Painters were attracted to the coastal Connecticut village’s vernacular New England architecture, and many other New York visitors found welcome in the bohemian culture of the Holley House and its boarders. The aestheticized atmosphere of the Holley House, with its Japanese-inspired elegance combined with old New England furnishings and architecture, inspired a number of Hassam’s most famous paintings.
Painted in the Holley House, The Goldfish Window is one of Hassam’s celebrated “Window” series, featuring women, often in Japanese-style dress, gazing away from the viewer toward sunlit windows. Praised for their beauty and atmospheric charm, Hassam’s window paintings were among his most critically acclaimed and commercially successful work.
A small oil study on wood panel – one of several small paintings Hassam made in 1912, perhaps drawing inspiration from James McNeill Whistler’s diminutive “note” paintings, which Hassam admired on a visit to the collection of Charles Lang Freer – depicts Josephine Holley, proprietor of the Holley boardinghouse. Hassam’s tiny painting positions Mrs. Holley seated primly in a white dress, hands folded in her lap, in the corner of the boardinghouse’s dining room. To her right, perched on a table in the foreground, is a round goldfish bowl. A similar bowl featured prominently in Hassam’s 1916 painting The Goldfish Window.
In another small oil study from 1912, this one executed on the reverse of a cigar box lid, Hassam captures a woman standing in front of the prominent Federal fireplace surround in the Best Bedroom of the Holley House. The figure in the painting may be Hassam’s wife Maud; when boarding with the Holleys, Hassam and Maud often preferred to stay in this large well-appointed bedroom on the house’s first floor.
Writing to her mother Josephine in October 1902, Constant Holley stated that “the Hassams are settled in the big room down stairs – stove up and everything…” She continues “Mrs. Hassam says they always sleep together in cold weather so they just have the big bed.”

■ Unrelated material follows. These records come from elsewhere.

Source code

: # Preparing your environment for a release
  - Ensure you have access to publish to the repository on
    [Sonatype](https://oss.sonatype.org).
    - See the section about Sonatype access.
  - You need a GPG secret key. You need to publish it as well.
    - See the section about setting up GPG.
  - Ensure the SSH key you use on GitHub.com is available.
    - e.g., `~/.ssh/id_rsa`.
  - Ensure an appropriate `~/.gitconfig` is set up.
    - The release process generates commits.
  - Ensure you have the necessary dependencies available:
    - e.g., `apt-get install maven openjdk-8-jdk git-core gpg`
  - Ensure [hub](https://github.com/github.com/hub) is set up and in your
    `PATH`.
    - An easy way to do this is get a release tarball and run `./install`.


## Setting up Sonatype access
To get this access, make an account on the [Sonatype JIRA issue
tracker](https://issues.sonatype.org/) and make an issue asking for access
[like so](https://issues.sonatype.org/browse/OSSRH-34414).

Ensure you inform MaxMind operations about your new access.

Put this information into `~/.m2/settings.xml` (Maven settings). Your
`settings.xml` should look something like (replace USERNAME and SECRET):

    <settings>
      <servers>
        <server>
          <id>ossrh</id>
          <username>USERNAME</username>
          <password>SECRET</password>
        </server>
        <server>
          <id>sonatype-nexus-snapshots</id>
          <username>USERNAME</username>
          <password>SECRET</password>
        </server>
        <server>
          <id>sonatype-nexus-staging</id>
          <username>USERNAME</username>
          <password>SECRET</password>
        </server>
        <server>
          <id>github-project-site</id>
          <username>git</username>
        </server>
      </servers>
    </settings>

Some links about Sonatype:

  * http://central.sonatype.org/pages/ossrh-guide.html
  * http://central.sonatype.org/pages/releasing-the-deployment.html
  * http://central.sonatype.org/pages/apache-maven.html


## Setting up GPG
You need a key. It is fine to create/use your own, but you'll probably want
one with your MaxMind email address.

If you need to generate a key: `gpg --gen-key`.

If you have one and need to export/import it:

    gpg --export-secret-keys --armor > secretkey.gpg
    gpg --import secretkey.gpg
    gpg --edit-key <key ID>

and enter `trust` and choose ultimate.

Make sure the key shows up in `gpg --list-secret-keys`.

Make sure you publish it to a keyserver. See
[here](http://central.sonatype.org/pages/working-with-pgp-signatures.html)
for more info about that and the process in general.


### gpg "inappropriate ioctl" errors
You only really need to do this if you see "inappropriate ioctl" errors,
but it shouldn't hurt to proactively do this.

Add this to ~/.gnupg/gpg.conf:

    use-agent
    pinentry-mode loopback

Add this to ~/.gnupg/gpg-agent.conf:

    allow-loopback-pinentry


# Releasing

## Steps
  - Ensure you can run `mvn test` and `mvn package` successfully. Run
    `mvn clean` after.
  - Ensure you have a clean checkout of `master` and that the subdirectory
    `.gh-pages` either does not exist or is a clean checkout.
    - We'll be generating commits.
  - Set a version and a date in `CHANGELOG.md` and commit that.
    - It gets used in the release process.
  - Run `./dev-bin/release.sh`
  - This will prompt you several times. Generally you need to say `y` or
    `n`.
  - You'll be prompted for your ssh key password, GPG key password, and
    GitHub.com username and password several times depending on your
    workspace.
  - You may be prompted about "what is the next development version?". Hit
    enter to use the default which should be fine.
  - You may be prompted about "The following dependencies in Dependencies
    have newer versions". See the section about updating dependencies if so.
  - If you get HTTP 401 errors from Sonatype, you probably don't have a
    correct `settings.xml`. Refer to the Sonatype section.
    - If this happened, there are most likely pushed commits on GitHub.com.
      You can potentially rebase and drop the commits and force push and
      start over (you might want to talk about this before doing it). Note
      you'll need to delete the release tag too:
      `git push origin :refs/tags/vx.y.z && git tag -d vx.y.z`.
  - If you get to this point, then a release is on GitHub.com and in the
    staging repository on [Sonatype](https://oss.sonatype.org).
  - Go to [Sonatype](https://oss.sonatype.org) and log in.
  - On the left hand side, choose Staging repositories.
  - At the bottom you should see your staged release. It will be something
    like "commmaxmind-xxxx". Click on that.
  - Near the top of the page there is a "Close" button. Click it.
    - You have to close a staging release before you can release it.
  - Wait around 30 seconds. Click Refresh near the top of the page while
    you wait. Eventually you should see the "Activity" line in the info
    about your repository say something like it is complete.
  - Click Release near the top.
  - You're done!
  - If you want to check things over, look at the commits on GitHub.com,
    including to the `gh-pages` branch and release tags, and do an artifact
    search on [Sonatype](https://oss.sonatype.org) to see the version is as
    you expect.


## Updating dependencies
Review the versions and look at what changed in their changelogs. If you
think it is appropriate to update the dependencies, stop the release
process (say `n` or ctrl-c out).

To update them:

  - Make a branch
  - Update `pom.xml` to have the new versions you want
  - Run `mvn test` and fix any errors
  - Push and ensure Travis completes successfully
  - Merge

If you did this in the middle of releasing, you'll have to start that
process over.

While the Holley family enjoyed a friendly relationship with the Hassams, they were not immune to his artistic celebrity. In another letter to her mother, Constant Holley MacRae could not help expressing her pride that the famed painter complimented her table setting for the Thanksgiving holiday, writing: “Mr. Hassam said it was the prettiest table decoration he had ever seen – Candleabrum [sic] in the center – the pine from that to the corners of the table and the silver candlesticks on the ends. We had a jolly time.”
Maggie Dimock is Curator of Exhibitions and Collections at the Greenwich Historical Society
Lost Landscape Revealed: Childe Hassam and The Red Mill, Cos Cob is on view at the Greenwich Historical Society January 16-March 28, 2021.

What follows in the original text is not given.